This repo contains ROOT macros and helper scripts to compare the performance of asynchronous vs standard data prefetching in the ROOT framework.
A file suitable for the benchmarks can be created by the create_sample_file.C
macro.
The script can be run like: root -l -q "create_sample_file.C(\"sample.root\", 10000, 2000)"
.
The first argument is the name of the file to create, the second argument is the number of entries that each branch should contain and the third argument is the number of branches.
The script creates 4 types of branches. The script creates a file with branches that contain arrays of 100 elements. If 10k entries and 2k branches are specified during writing, then each branch will contain 10k of these arrays and the tree will contain 10k * 2k entries in total. This will create a 7gb file approximately.
The benchmark
shell script can be used to run the benchmarks and read the files. It can be used like
./benchmark.sh file [times to run]
. The file can be either a local file or a remote file (an http:// or root:// address).
For each file, the benchmark script runs 4 benchmarks:
root -l -q -b "mybenchmarks.C(\"$1\", Prefetching::STANDARD, $CACHESIZE_100)";
root -l -q -b "mybenchmarks.C(\"$1\", Prefetching::STANDARD, $CACHESIZE_ZERO)";
root -l -q -b "mybenchmarks.C(\"$1\", Prefetching::ASYNC, $CACHESIZE_100)";
root -l -q -b "mybenchmarks.C(\"$1\", Prefetching::ASYNC, $CACHESIZE_ZERO)";
i.e. alternating between reads with standard or async prefetch and using a TTreeCache of either 100mb or 0.

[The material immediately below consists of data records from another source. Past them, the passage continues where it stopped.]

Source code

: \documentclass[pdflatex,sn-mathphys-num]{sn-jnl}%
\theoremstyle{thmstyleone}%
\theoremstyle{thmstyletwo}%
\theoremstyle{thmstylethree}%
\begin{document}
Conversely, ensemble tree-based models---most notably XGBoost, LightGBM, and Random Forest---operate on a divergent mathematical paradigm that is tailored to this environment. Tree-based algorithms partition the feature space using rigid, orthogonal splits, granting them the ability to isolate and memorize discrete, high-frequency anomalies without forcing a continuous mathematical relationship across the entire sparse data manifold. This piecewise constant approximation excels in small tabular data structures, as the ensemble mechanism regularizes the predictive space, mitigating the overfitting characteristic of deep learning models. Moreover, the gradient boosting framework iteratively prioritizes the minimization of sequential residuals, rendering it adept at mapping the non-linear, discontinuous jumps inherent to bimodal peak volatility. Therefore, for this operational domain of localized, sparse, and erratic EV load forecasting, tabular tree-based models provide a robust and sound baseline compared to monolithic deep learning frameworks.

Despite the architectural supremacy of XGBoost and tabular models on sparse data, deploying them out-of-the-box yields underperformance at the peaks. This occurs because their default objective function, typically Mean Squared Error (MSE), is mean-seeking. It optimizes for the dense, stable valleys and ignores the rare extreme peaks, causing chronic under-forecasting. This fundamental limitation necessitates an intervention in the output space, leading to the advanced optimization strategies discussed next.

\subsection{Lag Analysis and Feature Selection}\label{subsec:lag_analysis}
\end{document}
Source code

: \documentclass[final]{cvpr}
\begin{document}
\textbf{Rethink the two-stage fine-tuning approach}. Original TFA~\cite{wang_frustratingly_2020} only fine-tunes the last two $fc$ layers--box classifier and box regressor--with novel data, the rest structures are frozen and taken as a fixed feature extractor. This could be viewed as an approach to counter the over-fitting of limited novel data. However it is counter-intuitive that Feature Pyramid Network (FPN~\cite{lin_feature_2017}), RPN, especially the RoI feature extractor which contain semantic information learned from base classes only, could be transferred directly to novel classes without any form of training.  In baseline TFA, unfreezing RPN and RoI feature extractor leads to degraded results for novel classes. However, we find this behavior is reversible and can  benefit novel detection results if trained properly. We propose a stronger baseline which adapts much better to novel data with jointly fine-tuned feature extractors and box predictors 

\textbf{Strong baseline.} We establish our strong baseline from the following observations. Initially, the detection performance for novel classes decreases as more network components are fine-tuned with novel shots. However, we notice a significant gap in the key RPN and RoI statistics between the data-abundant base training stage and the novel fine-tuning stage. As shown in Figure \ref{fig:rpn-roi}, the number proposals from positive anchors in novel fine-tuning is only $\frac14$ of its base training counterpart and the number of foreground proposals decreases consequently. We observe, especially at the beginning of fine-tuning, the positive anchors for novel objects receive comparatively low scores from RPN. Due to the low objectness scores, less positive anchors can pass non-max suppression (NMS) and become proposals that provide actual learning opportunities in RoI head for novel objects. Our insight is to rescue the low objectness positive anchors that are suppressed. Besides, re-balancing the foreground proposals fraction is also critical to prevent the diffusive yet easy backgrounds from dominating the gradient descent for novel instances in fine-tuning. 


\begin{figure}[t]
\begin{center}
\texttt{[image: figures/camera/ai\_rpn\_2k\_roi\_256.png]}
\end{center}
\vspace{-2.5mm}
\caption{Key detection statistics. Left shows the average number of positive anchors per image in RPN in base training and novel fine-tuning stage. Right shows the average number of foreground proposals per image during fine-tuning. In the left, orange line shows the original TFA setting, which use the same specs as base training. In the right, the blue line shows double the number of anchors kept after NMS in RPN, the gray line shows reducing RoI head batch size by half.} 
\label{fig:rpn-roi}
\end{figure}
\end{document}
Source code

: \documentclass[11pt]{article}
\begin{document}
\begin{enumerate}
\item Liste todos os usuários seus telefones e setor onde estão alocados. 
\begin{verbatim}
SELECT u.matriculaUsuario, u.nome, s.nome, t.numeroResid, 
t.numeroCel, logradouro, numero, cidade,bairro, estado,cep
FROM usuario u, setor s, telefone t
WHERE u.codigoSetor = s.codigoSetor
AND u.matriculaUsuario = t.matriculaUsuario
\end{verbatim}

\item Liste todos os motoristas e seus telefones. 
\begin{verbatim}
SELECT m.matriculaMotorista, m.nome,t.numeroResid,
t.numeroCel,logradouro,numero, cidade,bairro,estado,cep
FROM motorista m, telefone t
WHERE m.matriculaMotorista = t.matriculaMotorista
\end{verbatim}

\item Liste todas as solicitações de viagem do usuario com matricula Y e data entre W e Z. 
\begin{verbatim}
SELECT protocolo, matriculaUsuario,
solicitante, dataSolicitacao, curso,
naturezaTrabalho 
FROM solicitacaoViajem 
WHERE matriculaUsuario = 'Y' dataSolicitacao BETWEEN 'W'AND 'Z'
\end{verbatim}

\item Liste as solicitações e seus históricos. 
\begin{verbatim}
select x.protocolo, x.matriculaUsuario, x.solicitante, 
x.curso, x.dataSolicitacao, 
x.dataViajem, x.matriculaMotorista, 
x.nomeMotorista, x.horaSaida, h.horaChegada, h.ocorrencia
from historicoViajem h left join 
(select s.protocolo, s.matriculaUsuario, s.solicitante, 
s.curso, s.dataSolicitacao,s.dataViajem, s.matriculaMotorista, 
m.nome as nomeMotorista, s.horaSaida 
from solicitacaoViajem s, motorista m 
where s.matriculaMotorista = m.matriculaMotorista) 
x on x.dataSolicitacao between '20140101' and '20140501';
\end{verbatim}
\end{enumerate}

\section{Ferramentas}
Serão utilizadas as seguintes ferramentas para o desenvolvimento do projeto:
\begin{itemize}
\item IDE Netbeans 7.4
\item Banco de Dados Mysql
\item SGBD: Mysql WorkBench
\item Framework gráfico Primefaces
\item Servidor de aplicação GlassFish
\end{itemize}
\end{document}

For the benchmarks, all entries of the Tree are read, in entry-wise order. i.e. The first entry of all branches will be read, then the second entry of all branches, etc.
The benchmark macro produces pretty output of the measurements, however multiple outputs of the benchmarks can be saved to a file, out.txt
and the avg.sh
script can be used like ./avg.sh out.txt
to parse the pretty printed output and calculate the average times for the benchmarks.
The average results of the benchmarks on a ~7gb remote file, with 10k events and 2k branches, accessed through HTTP, can be seen below:
Read REMOTE file with STANDARD prefetch and CACHE SIZE 100000000
------------------------------------------------
Avg RES memory: 212094 KB
Avg REAL time : 152,9
Avg CPU time : 86
Read 7238513179 bytes in 104 transactions
Read REMOTE file with ASYNC prefetch and CACHE SIZE 100000000
------------------------------------------------
Avg RES memory: 280228 KB
Avg REAL time : 92,5833
Avg CPU time : 89,5833
Read 7238513179 bytes in 104 transactions
Read REMOTE file with STANDARD prefetch and CACHE SIZE 0
------------------------------------------------
Avg RES memory: 129272 KB
Avg REAL time : 3944,67
Avg CPU time : 568
Read 7238513277 bytes in 202004 transactions
Read REMOTE file with ASYNC prefetch and CACHE SIZE 0
------------------------------------------------
Avg RES memory: 155450 KB
Avg REAL time : 4507,5
Avg CPU time : 881,5
Read 7238513277 bytes in 202004 transactions
It is obvious that using a ROOT Tree Cache is better than not using one at all. Reading a remote file with asynchronous prefetching is faster than with standard prefetching, but it uses a bit more memory.